Berko: The sham is the diamond market
Friday, July 26, 2013 7:00 AM
Dear Mr. Berko:
Nearly 10 years ago, I bought a diamond ring for my wife and paid $6,600 for a beautiful, clear and bright 2.1-carat stone. A jeweler once gave us a written appraisal for $8,200. Recently, we decided to sell her ring to raise cash because our out-of-pocket health insurance costs were bankrupting us. I had been out of a job for nearly two years. The jeweler where we bought the ring is out of business, so we took it to another jeweler, who offered us $1,450. Needless to say, we were shocked, and when my wife got home, she became physically sick. However, the good news is that the following day, the company that had laid me off two years previously asked me to return to work. I’m doing the same work at nearly the same pay, and I have to work only 30 hours a week.

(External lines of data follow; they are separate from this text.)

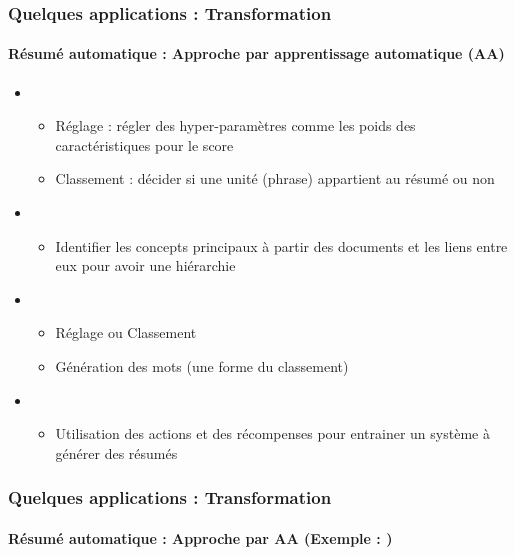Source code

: \documentclass[xcolor=table]{beamer}
\begin{document}
%	
%	

\begin{frame}
	\frametitle{Quelques applications : Transformation}
	\framesubtitle{Résumé automatique : Approche par apprentissage automatique (AA)}
	
	\begin{itemize}
		\item {}
		\begin{itemize}
			\item Réglage : régler des hyper-paramètres comme les poids des caractéristiques pour le score
			\item Classement : décider si une unité (phrase) appartient au résumé ou non
		\end{itemize}
		\item {}
		\begin{itemize}
			\item Identifier les concepts principaux à partir des documents et les liens entre eux pour avoir une hiérarchie
		\end{itemize}
		\item {}
		\begin{itemize}
			\item Réglage ou Classement
			\item Génération des mots (une forme du classement)
		\end{itemize}
		\item {}
		\begin{itemize}
			\item Utilisation des actions et des récompenses pour entrainer un système à générer des résumés
		\end{itemize}
	\end{itemize}
	
\end{frame}


\begin{frame}
	\frametitle{Quelques applications : Transformation}
	\framesubtitle{Résumé automatique : Approche par AA (Exemple : \cite{2020-aries})}
	
	\begin{center}
	\end{center}
	
\end{frame}
\end{document}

So we don’t need to sell the ring now, but do you think we will ever be able to get back what we paid for it?
I’m glad you found work. However, do you know that your new part-time position allows your employer to hire you without health insurance? You may have to sell that ring.
The most awesome thing about a clear, bright and beautiful 2.1-carat diamond is that there’s a silly fool who is willing to spend $6,600 to buy it. But unless you can find a wealthy Swiss admiral, I doubt you’ll get your $6,600 back. Diamonds are not precious stones; rather, the diamond market is a staged farce. The legendary De Beers cartel – which runs the diamond mines in South Africa, Namibia and Botswana – produces 80 percent of the world’s diamonds. And it does its darnedest to control the remaining 20 percent by very aggressively purchasing diamonds from other mines around the world. Because of an enormous inventory (De Beers owns millions of stockpiled stones), the cartel is able to maintain high prices and perpetuate the myth that the supply is scarce. De Beers’ brutish control of the market recently encouraged a U.S. court to demand that it refund millions of dollars to U.S. diamond buyers.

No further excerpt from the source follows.